====== Data supplied ======

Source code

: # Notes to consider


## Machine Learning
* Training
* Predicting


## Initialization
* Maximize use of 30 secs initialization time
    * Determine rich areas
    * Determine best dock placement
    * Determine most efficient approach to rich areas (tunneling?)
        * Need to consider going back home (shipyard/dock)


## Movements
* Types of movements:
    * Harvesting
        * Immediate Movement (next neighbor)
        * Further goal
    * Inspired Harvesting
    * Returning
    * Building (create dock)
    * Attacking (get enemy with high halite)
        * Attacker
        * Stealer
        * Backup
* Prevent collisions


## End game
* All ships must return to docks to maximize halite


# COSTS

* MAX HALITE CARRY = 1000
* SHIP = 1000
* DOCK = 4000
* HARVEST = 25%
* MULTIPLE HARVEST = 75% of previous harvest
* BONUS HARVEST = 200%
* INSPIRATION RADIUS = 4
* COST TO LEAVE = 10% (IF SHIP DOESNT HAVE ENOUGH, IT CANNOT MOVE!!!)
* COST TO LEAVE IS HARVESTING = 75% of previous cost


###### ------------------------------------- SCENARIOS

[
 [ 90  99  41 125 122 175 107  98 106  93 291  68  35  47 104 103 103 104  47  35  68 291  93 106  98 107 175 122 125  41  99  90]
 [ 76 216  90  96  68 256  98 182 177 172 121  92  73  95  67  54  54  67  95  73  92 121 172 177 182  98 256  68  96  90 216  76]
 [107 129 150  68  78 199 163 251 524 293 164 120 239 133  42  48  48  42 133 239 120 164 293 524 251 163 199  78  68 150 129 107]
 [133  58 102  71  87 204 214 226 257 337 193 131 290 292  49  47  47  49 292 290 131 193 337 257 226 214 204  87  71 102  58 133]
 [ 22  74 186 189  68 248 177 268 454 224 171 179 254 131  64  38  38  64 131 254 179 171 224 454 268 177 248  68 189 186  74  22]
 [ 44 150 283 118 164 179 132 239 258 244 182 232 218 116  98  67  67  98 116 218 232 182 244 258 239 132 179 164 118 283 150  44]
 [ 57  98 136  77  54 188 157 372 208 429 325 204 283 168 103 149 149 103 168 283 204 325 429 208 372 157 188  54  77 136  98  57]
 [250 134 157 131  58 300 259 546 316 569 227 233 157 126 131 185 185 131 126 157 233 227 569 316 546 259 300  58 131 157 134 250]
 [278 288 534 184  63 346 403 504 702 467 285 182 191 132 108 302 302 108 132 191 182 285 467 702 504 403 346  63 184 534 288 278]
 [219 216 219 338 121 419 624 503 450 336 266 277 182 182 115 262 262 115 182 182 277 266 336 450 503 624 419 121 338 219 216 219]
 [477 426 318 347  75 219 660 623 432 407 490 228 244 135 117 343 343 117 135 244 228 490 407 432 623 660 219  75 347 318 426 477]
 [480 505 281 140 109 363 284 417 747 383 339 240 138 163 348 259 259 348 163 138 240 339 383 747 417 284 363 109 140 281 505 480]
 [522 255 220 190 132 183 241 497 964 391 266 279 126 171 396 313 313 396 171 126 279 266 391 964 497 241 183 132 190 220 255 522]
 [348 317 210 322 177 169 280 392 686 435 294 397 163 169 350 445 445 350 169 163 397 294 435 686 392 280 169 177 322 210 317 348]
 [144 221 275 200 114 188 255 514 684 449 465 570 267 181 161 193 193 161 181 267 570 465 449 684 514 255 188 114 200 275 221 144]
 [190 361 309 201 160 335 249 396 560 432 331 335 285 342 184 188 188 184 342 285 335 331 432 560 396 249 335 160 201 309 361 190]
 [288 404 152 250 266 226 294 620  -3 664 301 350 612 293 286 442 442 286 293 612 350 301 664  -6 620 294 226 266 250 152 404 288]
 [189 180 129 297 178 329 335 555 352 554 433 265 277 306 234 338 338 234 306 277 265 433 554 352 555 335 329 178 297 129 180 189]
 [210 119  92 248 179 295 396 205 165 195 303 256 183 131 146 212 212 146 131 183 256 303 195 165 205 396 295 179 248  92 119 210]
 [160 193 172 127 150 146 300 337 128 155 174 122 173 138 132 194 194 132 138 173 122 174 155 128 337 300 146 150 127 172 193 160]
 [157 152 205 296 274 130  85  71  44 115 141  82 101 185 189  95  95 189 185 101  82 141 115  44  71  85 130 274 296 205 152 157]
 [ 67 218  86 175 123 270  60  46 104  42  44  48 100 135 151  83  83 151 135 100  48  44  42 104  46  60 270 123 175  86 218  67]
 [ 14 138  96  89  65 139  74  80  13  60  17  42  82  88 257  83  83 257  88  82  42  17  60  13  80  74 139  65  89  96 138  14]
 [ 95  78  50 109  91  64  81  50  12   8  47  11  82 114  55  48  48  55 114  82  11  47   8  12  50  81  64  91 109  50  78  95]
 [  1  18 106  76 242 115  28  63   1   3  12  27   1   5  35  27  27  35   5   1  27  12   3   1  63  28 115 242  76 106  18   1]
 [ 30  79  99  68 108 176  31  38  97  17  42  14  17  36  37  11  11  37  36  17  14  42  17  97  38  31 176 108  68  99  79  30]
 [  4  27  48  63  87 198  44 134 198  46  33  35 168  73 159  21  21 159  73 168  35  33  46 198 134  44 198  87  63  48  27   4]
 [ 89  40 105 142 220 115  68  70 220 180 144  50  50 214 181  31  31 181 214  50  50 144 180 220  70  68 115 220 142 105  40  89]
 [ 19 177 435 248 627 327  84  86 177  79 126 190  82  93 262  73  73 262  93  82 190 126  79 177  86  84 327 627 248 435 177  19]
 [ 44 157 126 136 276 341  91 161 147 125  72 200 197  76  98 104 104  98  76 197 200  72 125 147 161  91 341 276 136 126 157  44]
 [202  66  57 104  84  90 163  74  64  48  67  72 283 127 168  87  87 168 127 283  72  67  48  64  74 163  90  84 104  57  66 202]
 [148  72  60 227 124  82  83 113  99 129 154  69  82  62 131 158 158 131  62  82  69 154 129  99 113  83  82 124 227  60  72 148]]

======

Repeat the listing above in full, exactly as given.

# Answer box:
Source code

: # Notes to consider


## Machine Learning
* Training
* Predicting


## Initialization
* Maximize use of 30 secs initialization time
    * Determine rich areas
    * Determine best dock placement
    * Determine most efficient approach to rich areas (tunneling?)
        * Need to consider going back home (shipyard/dock)


## Movements
* Types of movements:
    * Harvesting
        * Immediate Movement (next neighbor)
        * Further goal
    * Inspired Harvesting
    * Returning
    * Building (create dock)
    * Attacking (get enemy with high halite)
        * Attacker
        * Stealer
        * Backup
* Prevent collisions


## End game
* All ships must return to docks to maximize halite


# COSTS

* MAX HALITE CARRY = 1000
* SHIP = 1000
* DOCK = 4000
* HARVEST = 25%
* MULTIPLE HARVEST = 75% of previous harvest
* BONUS HARVEST = 200%
* INSPIRATION RADIUS = 4
* COST TO LEAVE = 10% (IF SHIP DOESNT HAVE ENOUGH, IT CANNOT MOVE!!!)
* COST TO LEAVE IS HARVESTING = 75% of previous cost


###### ------------------------------------- SCENARIOS

[
 [ 90  99  41 125 122 175 107  98 106  93 291  68  35  47 104 103 103 104  47  35  68 291  93 106  98 107 175 122 125  41  99  90]
 [ 76 216  90  96  68 256  98 182 177 172 121  92  73  95  67  54  54  67  95  73  92 121 172 177 182  98 256  68  96  90 216  76]
 [107 129 150  68  78 199 163 251 524 293 164 120 239 133  42  48  48  42 133 239 120 164 293 524 251 163 199  78  68 150 129 107]
 [133  58 102  71  87 204 214 226 257 337 193 131 290 292  49  47  47  49 292 290 131 193 337 257 226 214 204  87  71 102  58 133]
 [ 22  74 186 189  68 248 177 268 454 224 171 179 254 131  64  38  38  64 131 254 179 171 224 454 268 177 248  68 189 186  74  22]
 [ 44 150 283 118 164 179 132 239 258 244 182 232 218 116  98  67  67  98 116 218 232 182 244 258 239 132 179 164 118 283 150  44]
 [ 57  98 136  77  54 188 157 372 208 429 325 204 283 168 103 149 149 103 168 283 204 325 429 208 372 157 188  54  77 136  98  57]
 [250 134 157 131  58 300 259 546 316 569 227 233 157 126 131 185 185 131 126 157 233 227 569 316 546 259 300  58 131 157 134 250]
 [278 288 534 184  63 346 403 504 702 467 285 182 191 132 108 302 302 108 132 191 182 285 467 702 504 403 346  63 184 534 288 278]
 [219 216 219 338 121 419 624 503 450 336 266 277 182 182 115 262 262 115 182 182 277 266 336 450 503 624 419 121 338 219 216 219]
 [477 426 318 347  75 219 660 623 432 407 490 228 244 135 117 343 343 117 135 244 228 490 407 432 623 660 219  75 347 318 426 477]
 [480 505 281 140 109 363 284 417 747 383 339 240 138 163 348 259 259 348 163 138 240 339 383 747 417 284 363 109 140 281 505 480]
 [522 255 220 190 132 183 241 497 964 391 266 279 126 171 396 313 313 396 171 126 279 266 391 964 497 241 183 132 190 220 255 522]
 [348 317 210 322 177 169 280 392 686 435 294 397 163 169 350 445 445 350 169 163 397 294 435 686 392 280 169 177 322 210 317 348]
 [144 221 275 200 114 188 255 514 684 449 465 570 267 181 161 193 193 161 181 267 570 465 449 684 514 255 188 114 200 275 221 144]
 [190 361 309 201 160 335 249 396 560 432 331 335 285 342 184 188 188 184 342 285 335 331 432 560 396 249 335 160 201 309 361 190]
 [288 404 152 250 266 226 294 620  -3 664 301 350 612 293 286 442 442 286 293 612 350 301 664  -6 620 294 226 266 250 152 404 288]
 [189 180 129 297 178 329 335 555 352 554 433 265 277 306 234 338 338 234 306 277 265 433 554 352 555 335 329 178 297 129 180 189]
 [210 119  92 248 179 295 396 205 165 195 303 256 183 131 146 212 212 146 131 183 256 303 195 165 205 396 295 179 248  92 119 210]
 [160 193 172 127 150 146 300 337 128 155 174 122 173 138 132 194 194 132 138 173 122 174 155 128 337 300 146 150 127 172 193 160]
 [157 152 205 296 274 130  85  71  44 115 141  82 101 185 189  95  95 189 185 101  82 141 115  44  71  85 130 274 296 205 152 157]
 [ 67 218  86 175 123 270  60  46 104  42  44  48 100 135 151  83  83 151 135 100  48  44  42 104  46  60 270 123 175  86 218  67]
 [ 14 138  96  89  65 139  74  80  13  60  17  42  82  88 257  83  83 257  88  82  42  17  60  13  80  74 139  65  89  96 138  14]
 [ 95  78  50 109  91  64  81  50  12   8  47  11  82 114  55  48  48  55 114  82  11  47   8  12  50  81  64  91 109  50  78  95]
 [  1  18 106  76 242 115  28  63   1   3  12  27   1   5  35  27  27  35   5   1  27  12   3   1  63  28 115 242  76 106  18   1]
 [ 30  79  99  68 108 176  31  38  97  17  42  14  17  36  37  11  11  37  36  17  14  42  17  97  38  31 176 108  68  99  79  30]
 [  4  27  48  63  87 198  44 134 198  46  33  35 168  73 159  21  21 159  73 168  35  33  46 198 134  44 198  87  63  48  27   4]
 [ 89  40 105 142 220 115  68  70 220 180 144  50  50 214 181  31  31 181 214  50  50 144 180 220  70  68 115 220 142 105  40  89]
 [ 19 177 435 248 627 327  84  86 177  79 126 190  82  93 262  73  73 262  93  82 190 126  79 177  86  84 327 627 248 435 177  19]
 [ 44 157 126 136 276 341  91 161 147 125  72 200 197  76  98 104 104  98  76 197 200  72 125 147 161  91 341 276 136 126 157  44]
 [202  66  57 104  84  90 163  74  64  48  67  72 283 127 168  87  87 168 127 283  72  67  48  64  74 163  90  84 104  57  66 202]
 [148  72  60 227 124  82  83 113  99 129 154  69  82  62 131 158 158 131  62  82  69 154 129  99 113  83  82 124 227  60  72 148]]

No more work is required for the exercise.